A l’instar de Bautier (2003), il s’agit surtout ici de comprendre comment se construit le processus de décrochage scolaire depuis l’élève lui-même, son rapport au savoir et aux apprentissages, ses interactions avec ses pairs/ses enseignants, jusqu’aux situations de classes à travers les formes scolaires, les contenus et les types d’évaluation. Cette question porte plus précisément sur ce qui se passe au sein de l’école et de la classe. En effet, même si on ne peut nier l’influence significative des facteurs d’ordre personnel, familial ou social, qui font que le décrochage scolaire est un phénomène multidéterminé, il apparaît que les facteurs scolaires constituent les prédicteurs les plus puissants du décrochage à l’école (Galand & Hospel, 2015 ; Janosz, 2000). Outre le focus qui peut être mis sur « les décrocheurs externes » et les raisons qui expliquent cette déscolarisation, il semble également utile de s’intéresser aux jeunes qui décrochent de l’intérieur. Appelés « décrocheurs discrets », il s’agit d’élèves qui, tout en continuant à fréquenter l’école, en sont éloignés et semblent peu engagés parce qu’ils ont des difficultés à s’adapter au système scolaire, à son mode de fonctionnement, à ses règles et à son langage.
La littérature scientifique pointe également une série de facteurs familiaux associés au risque de quitter précocement l’école : un niveau socioéconomique et culturel peu élevé, la qualité de l’engagement parental dans le cursus scolaire comme les valeurs et les attentes des parents en termes de réussite scolaire (Poncelet, 2003 ; Poncelet & Francis, 2010 ; Poncelet, Dierendonck, Kerger & Mancuso, 2015). A travers notamment l’engagement dans les aspects éducatifs, la famille joue un rôle important dans le succès scolaire et peut influencer, positivement ou négativement, les éléments qui conduisent le jeune à décrocher : ses performances scolaires, sa motivation et son implication dans les matières scolaires et les apprentissages, le bien-être à l’école ainsi que les comportements scolaires adoptés en classe ou à l’école représentent des facteurs fréquemment relevés par les auteurs (Gonzalez-DeHass, Willems & Holbein, 2005 ; Spera, 2005 ; Jeynes, 2003, 2005 ; Pattal, Cooper & Robinson, 2008 ; Hill & Tyson, 2009). Selon Duval, Dumoulin et Perron (2014), le fait d’établir des relations constructives et efficaces entre l'école et la famille pourrait constituer un moyen efficace pour éviter le décrochage scolaire. Les pratiques éducatives familiales ainsi que la coordination avec l'école sont en effet des variables qui ne sont pas immuables. Contrairement aux variables structurelles (milieu socioéconomique), il est possible d'induire des changements dans les comportements des parents qui peuvent avoir une influence positive sur l'élève, sa relation avec l'école et son apprentissage, mais également, au final, sur l'ensemble de sa réussite scolaire. Henderson et Mapp (2002) apportent en effet la preuve dans leur méta-analyse que la participation des parents à l'école est tout aussi importante que ce que les parents font et mettent en place à la maison pour aider leurs enfants dans leur scolarité et ce, quelle que soit l’origine économique, sociale et culturelle de ces familles.

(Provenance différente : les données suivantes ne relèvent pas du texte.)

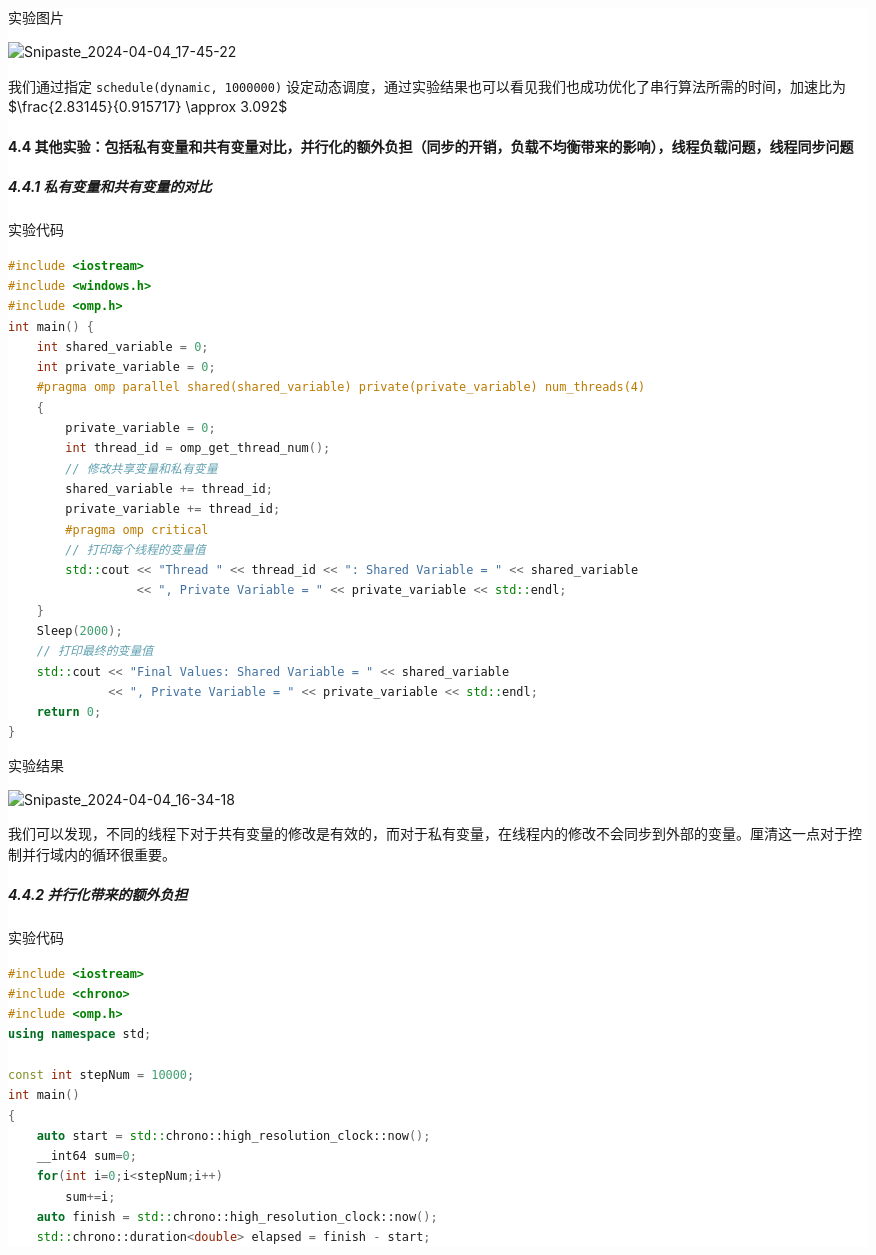 实验图片

![Snipaste_2024-04-04_17-45-22](D:\typora\计算机体系结构\pics\Snipaste_2024-04-04_17-45-22.jpg)

我们通过指定 `schedule(dynamic, 1000000)` 设定动态调度，通过实验结果也可以看见我们也成功优化了串行算法所需的时间，加速比为$\frac{2.83145}{0.915717} \approx 3.092$

#### 4.4 其他实验：包括私有变量和共有变量对比，并行化的额外负担（同步的开销，负载不均衡带来的影响），线程负载问题，线程同步问题

##### 4.4.1 私有变量和共有变量的对比

实验代码

```c++
#include <iostream>
#include <windows.h>
#include <omp.h>
int main() {
    int shared_variable = 0;
    int private_variable = 0;
    #pragma omp parallel shared(shared_variable) private(private_variable) num_threads(4)
    {
        private_variable = 0;
        int thread_id = omp_get_thread_num();
        // 修改共享变量和私有变量
        shared_variable += thread_id;
        private_variable += thread_id;
        #pragma omp critical
        // 打印每个线程的变量值
        std::cout << "Thread " << thread_id << ": Shared Variable = " << shared_variable
                  << ", Private Variable = " << private_variable << std::endl;
    }
    Sleep(2000);
    // 打印最终的变量值
    std::cout << "Final Values: Shared Variable = " << shared_variable
              << ", Private Variable = " << private_variable << std::endl;
    return 0;
}

```

实验结果

![Snipaste_2024-04-04_16-34-18](D:\typora\计算机体系结构\pics\Snipaste_2024-04-04_16-34-18.jpg)

我们可以发现，不同的线程下对于共有变量的修改是有效的，而对于私有变量，在线程内的修改不会同步到外部的变量。厘清这一点对于控制并行域内的循环很重要。

##### 4.4.2 并行化带来的额外负担

实验代码

```c++
#include <iostream>
#include <chrono>
#include <omp.h>
using namespace std;

const int stepNum = 10000;
int main()
{
    auto start = std::chrono::high_resolution_clock::now();
    __int64 sum=0;
    for(int i=0;i<stepNum;i++)
        sum+=i;
    auto finish = std::chrono::high_resolution_clock::now();
    std::chrono::duration<double> elapsed = finish - start;
```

Au-delà des relations école-famille, la question du décrochage scolaire et de l’exclusion sociale interroge les liens communautaires. Les ruptures d’inclusion sociale ne sont pas uniquement le fait d’institutions ciblées (telles que l’école ou la famille), elles interpellent l’ensemble des institutions d’une communauté (de Gaulejac & Hanique, 2015). Comme le soulignent Blaya, Gilles, Plunus et Tièche Christinat (2011), c’est depuis les années 80 qu’est apparue la nécessité de cette approche écosystémique du décrochage scolaire visant la prise en considération conjointe aussi bien du jeune en décrochage que de son environnement. A ce titre, les multiples institutions qui croisent la trajectoire des jeunes sont amenées à faire converger leurs ressources afin de définir, avec l’ensemble des acteurs de l’éducation, les modalités de soutien ou de prise en charge qui favorisent l’épanouissement du jeune et de son environnement. Dans cette dynamique partenariale se croisent les missions de l’action éducative et de l’action sociale pour un développement éducatif durable.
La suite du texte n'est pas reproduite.